To: copperknob who wrote (214)12/23/2006 4:31:20 PM
From: E. Charters  Respond to of 356
 
You get lots of calcium in many foods.

OJ, skim milk, and many other foods, (vegetables galore) have OODLEs of CaO in them. No need to load up with calcium.

Osteoporosity is NOT caused by lack of calcium in the diet. It is caused by TOO MUCH fatty acid in the food of the wrong kind, such as margarine and vegetable oil -- and not enough D3. If you take calciferol, and swear off vegetable oil and simple carbohydrates, you can forego the elemental calcium entirely.

D3, which is usually deficient in northern climes because people don't get enough sun, causes an increased absorption of calcium, which is what you want, not loading up on the stuff.
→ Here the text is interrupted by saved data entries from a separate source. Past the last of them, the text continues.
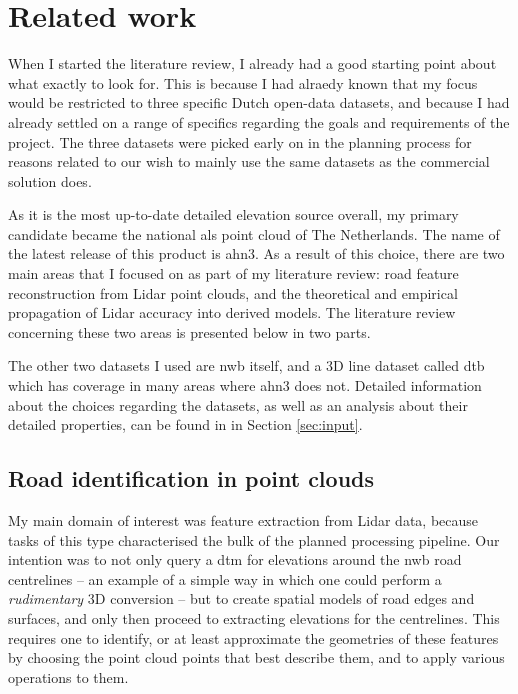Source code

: 
\chapter{Related work}
\label{chap:rw}

When I started the literature review, I already had a good starting point about what exactly to look for. This is because I had alraedy known that my focus would be restricted to three specific Dutch open-data datasets, and because I had already settled on a range of specifics regarding the goals and requirements of the project. The three datasets were picked early on in the planning process for reasons related to our wish to mainly use the same datasets as the commercial solution does.

As it is the most up-to-date detailed elevation source overall, my primary candidate became the national \ac{als} point cloud of The Netherlands. The name of the latest release of this product is \ac{ahn3}. As a result of this choice, there are two main areas that I focused on as part of my literature review: road feature reconstruction from Lidar point clouds, and the theoretical and empirical propagation of Lidar accuracy into derived models. The literature review concerning these two areas is presented below in two parts.

The other two datasets I used are \ac{nwb} itself, and a 3D line dataset called \ac{dtb} which has coverage in many areas where \ac{ahn3} does not. Detailed information about the choices regarding the datasets, as well as an analysis about their detailed properties, can be found in in Section \ref{sec:input}.

\section{Road identification in point clouds}
\label{sec:roadidentification}

My main domain of interest was feature extraction from Lidar data, because tasks of this type characterised the bulk of the planned processing pipeline. Our intention was to not only query a \ac{dtm} for elevations around the \ac{nwb} road centrelines – an example of a simple way in which one could perform a \textit{rudimentary} 3D conversion – but to create spatial models of road edges and surfaces, and only then proceed to extracting elevations for the centrelines. This requires one to identify, or at least approximate the geometries of these features by choosing the point cloud points that best describe them, and to apply various operations to them.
Too much calcium will cause calcium deposits, ringing in the ears, cracking of joints, and heart problems. Calcium ions are indicted in combining with apoliprotein b to form arterial plaque. They do this strangely enough in what is similar to an allergenic or histamine reaction, coursing along calcium channels in the artery walls in response to arterial signals precipitated by by endothelial damage. Hence the usage of "calcium channel blockers" to bring blood pressure down.

EC<:-}



To: copperknob who wrote (214)12/30/2006 11:26:56 PM
From: E. Charters  Respond to of 356
 
Go to the aor.ca site and read up on their Strontium supplement.

aor.ca

Note: their Canadian site is broken. You can still order from Calgary, but use the US site for product information.

Take a look at this too.

aor.ca

EC:<-}



To: copperknob who wrote (214)1/1/2007 3:49:04 PM
From: E. Charters  Respond to of 356
 
While Whitaker recommends to take 1000 mgs elemental calcium* a day, as well as about 1000 mgs of elemental magnesium** a day, (magnesium is THE natural calcium channel blocker, plus it's safe as houses) -- he also tells a very important story about exercise whose justification vis a vis bone building is echoed by recent archeaological discoveries about the Spanish occupation in the Americas and enslavement of the La Florida "Injuns". (They had it coming apparently. According to the Inquisition the natives were godless heathen savages, thus enslavement was necessary for their salvation and civilization.)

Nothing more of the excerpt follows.